Muslims are everywhere in this country, doing practically everything. There are Muslim doctors, lawyers and businessmen - like Park51 developer Sharif El-Gamal, who went from waiting tables just a few years ago to being a multimillionaire. There are Muslim soldiers and CIA agents.
Could this be possible if America were Islamophobic?
Muslims have approximately 2,000 mosques across America, of which many have adjoining schools. Muslim children often receive the most elite educations this country has to offer. (My thoughts here go to convicted terrorist supporter Sami Al-Arian. Al-Arian railed against America from a cushy teaching position in Florida; his daughter later earned a master's degree from Columbia, and his son is working toward a Ph.D. from Georgetown.)

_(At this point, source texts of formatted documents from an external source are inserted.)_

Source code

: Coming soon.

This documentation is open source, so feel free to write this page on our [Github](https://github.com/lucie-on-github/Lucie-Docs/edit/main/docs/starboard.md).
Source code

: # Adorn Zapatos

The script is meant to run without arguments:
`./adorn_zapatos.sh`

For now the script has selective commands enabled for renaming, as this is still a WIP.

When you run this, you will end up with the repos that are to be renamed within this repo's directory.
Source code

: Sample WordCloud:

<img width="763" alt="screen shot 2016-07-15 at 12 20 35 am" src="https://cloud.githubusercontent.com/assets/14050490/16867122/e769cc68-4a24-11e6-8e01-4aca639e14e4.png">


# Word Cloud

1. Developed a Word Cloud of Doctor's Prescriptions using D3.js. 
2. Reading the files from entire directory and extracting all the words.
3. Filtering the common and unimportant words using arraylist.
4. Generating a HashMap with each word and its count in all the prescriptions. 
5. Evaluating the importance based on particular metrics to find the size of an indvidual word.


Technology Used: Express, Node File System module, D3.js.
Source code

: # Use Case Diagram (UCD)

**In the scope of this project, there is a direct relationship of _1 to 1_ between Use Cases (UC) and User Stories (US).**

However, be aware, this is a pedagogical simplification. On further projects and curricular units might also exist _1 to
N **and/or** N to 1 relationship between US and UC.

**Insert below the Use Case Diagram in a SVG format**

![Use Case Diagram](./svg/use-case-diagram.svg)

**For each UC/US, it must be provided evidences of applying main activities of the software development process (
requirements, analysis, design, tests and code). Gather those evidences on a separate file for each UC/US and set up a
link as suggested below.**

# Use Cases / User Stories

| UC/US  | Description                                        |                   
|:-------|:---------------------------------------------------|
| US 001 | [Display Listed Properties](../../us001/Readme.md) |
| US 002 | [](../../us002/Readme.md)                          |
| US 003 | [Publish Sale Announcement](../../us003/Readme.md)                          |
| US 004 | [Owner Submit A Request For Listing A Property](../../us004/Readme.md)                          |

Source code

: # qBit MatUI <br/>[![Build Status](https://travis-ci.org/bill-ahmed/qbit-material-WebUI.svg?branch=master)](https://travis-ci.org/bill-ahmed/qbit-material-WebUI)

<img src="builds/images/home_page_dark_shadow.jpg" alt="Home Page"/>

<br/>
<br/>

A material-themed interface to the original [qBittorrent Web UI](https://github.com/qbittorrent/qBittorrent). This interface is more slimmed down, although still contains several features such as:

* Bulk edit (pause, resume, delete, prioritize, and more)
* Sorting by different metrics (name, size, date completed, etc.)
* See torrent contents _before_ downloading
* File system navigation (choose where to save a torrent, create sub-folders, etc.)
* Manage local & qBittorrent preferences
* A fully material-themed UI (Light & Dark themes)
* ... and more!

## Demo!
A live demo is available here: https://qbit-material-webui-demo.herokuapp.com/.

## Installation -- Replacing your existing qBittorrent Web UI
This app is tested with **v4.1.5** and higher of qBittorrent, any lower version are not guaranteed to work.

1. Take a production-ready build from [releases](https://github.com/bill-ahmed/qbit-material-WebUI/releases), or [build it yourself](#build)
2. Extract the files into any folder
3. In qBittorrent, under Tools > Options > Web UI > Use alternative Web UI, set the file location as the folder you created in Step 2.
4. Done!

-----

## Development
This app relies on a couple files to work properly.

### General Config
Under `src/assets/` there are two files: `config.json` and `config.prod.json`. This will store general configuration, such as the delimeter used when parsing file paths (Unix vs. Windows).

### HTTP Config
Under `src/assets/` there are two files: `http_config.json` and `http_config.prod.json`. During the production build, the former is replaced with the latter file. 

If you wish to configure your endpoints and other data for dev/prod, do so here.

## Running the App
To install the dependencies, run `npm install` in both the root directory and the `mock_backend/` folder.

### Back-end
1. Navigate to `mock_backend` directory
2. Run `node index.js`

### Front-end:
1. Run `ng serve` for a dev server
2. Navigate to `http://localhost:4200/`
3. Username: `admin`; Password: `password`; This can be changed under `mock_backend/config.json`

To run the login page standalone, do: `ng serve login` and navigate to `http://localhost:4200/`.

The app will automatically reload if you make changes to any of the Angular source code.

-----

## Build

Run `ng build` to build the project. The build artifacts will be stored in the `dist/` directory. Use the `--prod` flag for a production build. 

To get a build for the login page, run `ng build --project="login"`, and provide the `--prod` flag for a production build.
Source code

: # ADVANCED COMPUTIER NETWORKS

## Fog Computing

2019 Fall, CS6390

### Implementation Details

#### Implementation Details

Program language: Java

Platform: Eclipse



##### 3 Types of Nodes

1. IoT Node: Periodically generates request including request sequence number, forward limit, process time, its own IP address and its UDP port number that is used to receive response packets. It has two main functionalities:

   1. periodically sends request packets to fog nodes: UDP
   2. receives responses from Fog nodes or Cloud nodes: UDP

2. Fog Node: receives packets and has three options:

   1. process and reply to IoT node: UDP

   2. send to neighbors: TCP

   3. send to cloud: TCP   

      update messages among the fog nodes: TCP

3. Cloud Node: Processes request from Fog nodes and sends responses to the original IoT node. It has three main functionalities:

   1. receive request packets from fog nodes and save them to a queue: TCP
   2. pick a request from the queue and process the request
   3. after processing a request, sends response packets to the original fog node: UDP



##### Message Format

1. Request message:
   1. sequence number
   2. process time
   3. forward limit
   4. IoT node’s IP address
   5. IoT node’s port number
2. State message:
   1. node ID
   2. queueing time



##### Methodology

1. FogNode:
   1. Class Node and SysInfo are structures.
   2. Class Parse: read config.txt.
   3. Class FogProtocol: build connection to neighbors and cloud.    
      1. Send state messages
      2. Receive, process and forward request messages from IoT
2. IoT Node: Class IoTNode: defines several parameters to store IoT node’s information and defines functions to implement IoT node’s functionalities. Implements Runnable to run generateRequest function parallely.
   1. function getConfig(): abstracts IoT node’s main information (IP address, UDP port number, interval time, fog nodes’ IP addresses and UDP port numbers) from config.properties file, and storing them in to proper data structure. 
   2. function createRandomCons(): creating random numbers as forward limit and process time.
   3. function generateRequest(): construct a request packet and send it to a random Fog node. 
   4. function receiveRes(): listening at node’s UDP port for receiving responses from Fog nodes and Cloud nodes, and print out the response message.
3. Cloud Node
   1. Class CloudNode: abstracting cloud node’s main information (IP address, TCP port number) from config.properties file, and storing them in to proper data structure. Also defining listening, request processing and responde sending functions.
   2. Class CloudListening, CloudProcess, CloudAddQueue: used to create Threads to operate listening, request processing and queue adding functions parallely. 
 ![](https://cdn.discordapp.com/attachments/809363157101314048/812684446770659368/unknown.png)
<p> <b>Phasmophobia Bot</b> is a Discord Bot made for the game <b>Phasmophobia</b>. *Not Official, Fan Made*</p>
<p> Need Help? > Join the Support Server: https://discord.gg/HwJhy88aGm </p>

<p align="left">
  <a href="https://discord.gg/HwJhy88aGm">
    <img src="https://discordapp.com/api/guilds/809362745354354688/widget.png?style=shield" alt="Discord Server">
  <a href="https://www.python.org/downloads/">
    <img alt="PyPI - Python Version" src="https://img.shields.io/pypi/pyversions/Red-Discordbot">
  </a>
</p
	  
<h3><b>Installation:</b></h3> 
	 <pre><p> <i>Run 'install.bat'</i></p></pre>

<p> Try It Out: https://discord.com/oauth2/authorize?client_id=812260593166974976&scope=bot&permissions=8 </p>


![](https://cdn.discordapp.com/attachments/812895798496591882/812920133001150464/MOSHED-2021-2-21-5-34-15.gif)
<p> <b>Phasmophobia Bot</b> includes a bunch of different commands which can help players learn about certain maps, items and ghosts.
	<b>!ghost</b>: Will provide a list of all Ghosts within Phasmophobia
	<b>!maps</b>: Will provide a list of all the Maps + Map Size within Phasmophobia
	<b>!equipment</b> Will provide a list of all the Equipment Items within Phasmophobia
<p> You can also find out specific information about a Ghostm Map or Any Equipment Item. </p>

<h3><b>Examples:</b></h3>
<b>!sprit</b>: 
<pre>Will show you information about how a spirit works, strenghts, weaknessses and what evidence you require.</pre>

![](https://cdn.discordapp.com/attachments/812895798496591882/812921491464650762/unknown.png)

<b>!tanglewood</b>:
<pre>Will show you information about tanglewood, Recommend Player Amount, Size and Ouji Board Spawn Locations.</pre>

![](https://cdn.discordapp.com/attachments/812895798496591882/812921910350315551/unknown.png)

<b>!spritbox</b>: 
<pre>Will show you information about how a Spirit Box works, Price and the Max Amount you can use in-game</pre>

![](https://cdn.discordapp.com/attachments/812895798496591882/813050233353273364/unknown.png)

Surveys have shown that Muslims in this country are above average in both education and living standards. They are living the American Dream. Nothing and no one can (or should) legally barĀ them from what Abraham Lincoln called "the right to rise."
Given all this, how did the narrative of "oppression" and so called "Islamophobia" take root so strongly among American Muslims?
It began when Muslims began coming to this country in large numbers in the mid-1960s, after civil rights legislation opened the borders to Muslim countries. Like all new arrivals, they sought to find their footing in the new land and to locate allies. To that end, they immediately developed a close relationship with African-American Muslim leadership, some of whom had earlier come through the Black Muslim movement. They saw great advantage in attaching themselves to this movement's cultural icons - including personalities like Muhammad Ali and Malcolm X.
The term "Muslim-American" was created and put into use in order to racialize Muslims. (Indeed, where are the "Buddhist Americans" or "Hindu-Americans"? There may be "Jewish-Americans," but this term is used far more rarely.) This term gave many different groups of Muslims - Arabs, Pakistanis, Bosnians, etc. - a common "race" around which to bond.
This sense of victimization has now reached a point - especially given the consistent rhetoric of groups like the Council on American-Islamic Relations - that many rank-and-file Muslims now genuinely believe that they are a persecuted and oppressed group.
Has there been some ugly anti-Muslim rhetoric, particularly surrounding the Park51 project? Certainly. Are there some abhorrent, though exceedingly rare, acts of violence against Muslim people on the basis of their religion? Yes. Are some Americans ignorant of Islam and concerned about extremists in their midst? Yes.
But is there any consistent pattern of systemic discrimination akin to what other groups have seen at other periods in American history? Absolutely not.
Black Muslim leadership has foisted an ideology of victimization on immigrant Muslims, and it has stuck. Now we see these same leaders, fearing they have outlived their usefulness to the immigrant Muslim establishment, announcing the formation of a "Coalition of African American Muslims" that supports the mosque. It includes anti-Semitic race-baiter Louis Farrakhan and Siraj Wahhaj, who has defended the 1993 WTC bomb plotters and called the FBI and CIA the "real terrorists."
Critics of the Park51 project should see this for what it is: an attempt to conflate all opposition to this particular mosque with blanket hatred of the Muslim religion.
That's a devious tactic, and it must not succeed.
Abdur-Rahman Muhammad is a Washington, D.C.-based writer who was once the Imam of a mosque. Though still a Muslim, he now works to combat Islamic extremism in the American Muslim community.